+++ Dataset excerpts

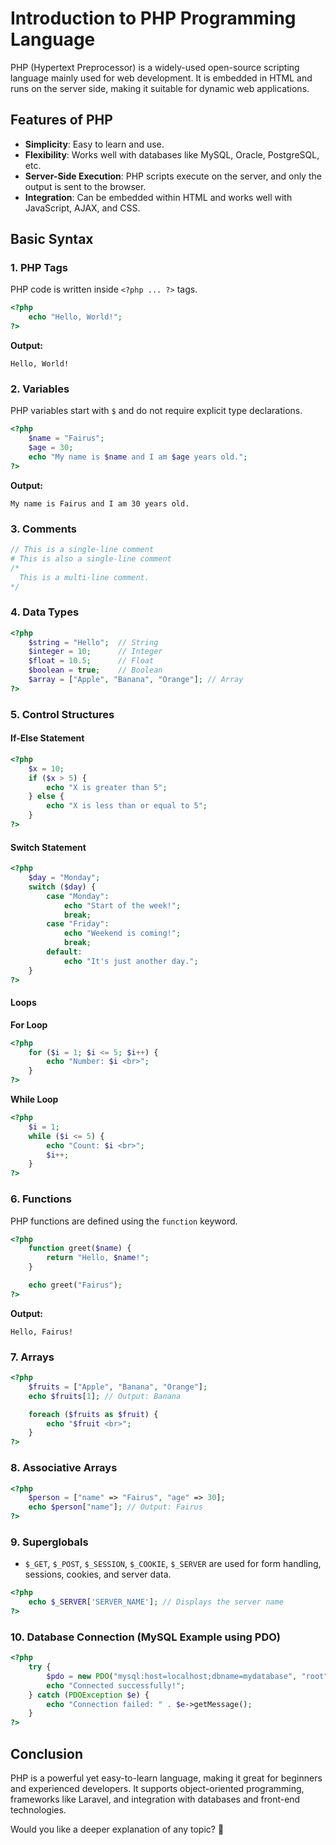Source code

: # Introduction to PHP Programming Language

PHP (Hypertext Preprocessor) is a widely-used open-source scripting language mainly used for web development. It is embedded in HTML and runs on the server side, making it suitable for dynamic web applications.

## Features of PHP
- **Simplicity**: Easy to learn and use.
- **Flexibility**: Works well with databases like MySQL, Oracle, PostgreSQL, etc.
- **Server-Side Execution**: PHP scripts execute on the server, and only the output is sent to the browser.
- **Integration**: Can be embedded within HTML and works well with JavaScript, AJAX, and CSS.

## Basic Syntax

### 1. PHP Tags
PHP code is written inside `<?php ... ?>` tags.

```php
<?php
    echo "Hello, World!";
?>
```

**Output:**
```
Hello, World!
```

### 2. Variables
PHP variables start with `$` and do not require explicit type declarations.

```php
<?php
    $name = "Fairus";
    $age = 30;
    echo "My name is $name and I am $age years old.";
?>
```

**Output:**
```
My name is Fairus and I am 30 years old.
```

### 3. Comments
```php
// This is a single-line comment
# This is also a single-line comment
/*
  This is a multi-line comment.
*/
```

### 4. Data Types
```php
<?php
    $string = "Hello";  // String
    $integer = 10;      // Integer
    $float = 10.5;      // Float
    $boolean = true;    // Boolean
    $array = ["Apple", "Banana", "Orange"]; // Array
?>
```

### 5. Control Structures

#### If-Else Statement
```php
<?php
    $x = 10;
    if ($x > 5) {
        echo "X is greater than 5";
    } else {
        echo "X is less than or equal to 5";
    }
?>
```

#### Switch Statement
```php
<?php
    $day = "Monday";
    switch ($day) {
        case "Monday":
            echo "Start of the week!";
            break;
        case "Friday":
            echo "Weekend is coming!";
            break;
        default:
            echo "It's just another day.";
    }
?>
```

#### Loops
**For Loop**
```php
<?php
    for ($i = 1; $i <= 5; $i++) {
        echo "Number: $i <br>";
    }
?>
```

**While Loop**
```php
<?php
    $i = 1;
    while ($i <= 5) {
        echo "Count: $i <br>";
        $i++;
    }
?>
```

### 6. Functions
PHP functions are defined using the `function` keyword.
```php
<?php
    function greet($name) {
        return "Hello, $name!";
    }

    echo greet("Fairus");
?>
```

**Output:**
```
Hello, Fairus!
```

### 7. Arrays
```php
<?php
    $fruits = ["Apple", "Banana", "Orange"];
    echo $fruits[1]; // Output: Banana

    foreach ($fruits as $fruit) {
        echo "$fruit <br>";
    }
?>
```

### 8. Associative Arrays
```php
<?php
    $person = ["name" => "Fairus", "age" => 30];
    echo $person["name"]; // Output: Fairus
?>
```

### 9. Superglobals
- `$_GET`, `$_POST`, `$_SESSION`, `$_COOKIE`, `$_SERVER` are used for form handling, sessions, cookies, and server data.

```php
<?php
    echo $_SERVER['SERVER_NAME']; // Displays the server name
?>
```

### 10. Database Connection (MySQL Example using PDO)
```php
<?php
    try {
        $pdo = new PDO("mysql:host=localhost;dbname=mydatabase", "root", "password");
        echo "Connected successfully!";
    } catch (PDOException $e) {
        echo "Connection failed: " . $e->getMessage();
    }
?>
```

## Conclusion
PHP is a powerful yet easy-to-learn language, making it great for beginners and experienced developers. It supports object-oriented programming, frameworks like Laravel, and integration with databases and front-end technologies.

Would you like a deeper explanation of any topic? 🚀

++++++

Task to complete ▸ Please show, exactly as written, every line above that contains the word "making".

Task response ▸
PHP (Hypertext Preprocessor) is a widely-used open-source scripting language mainly used for web development. It is embedded in HTML and runs on the server side, making it suitable for dynamic web applications.
PHP is a powerful yet easy-to-learn language, making it great for beginners and experienced developers. It supports object-oriented programming, frameworks like Laravel, and integration with databases and front-end technologies.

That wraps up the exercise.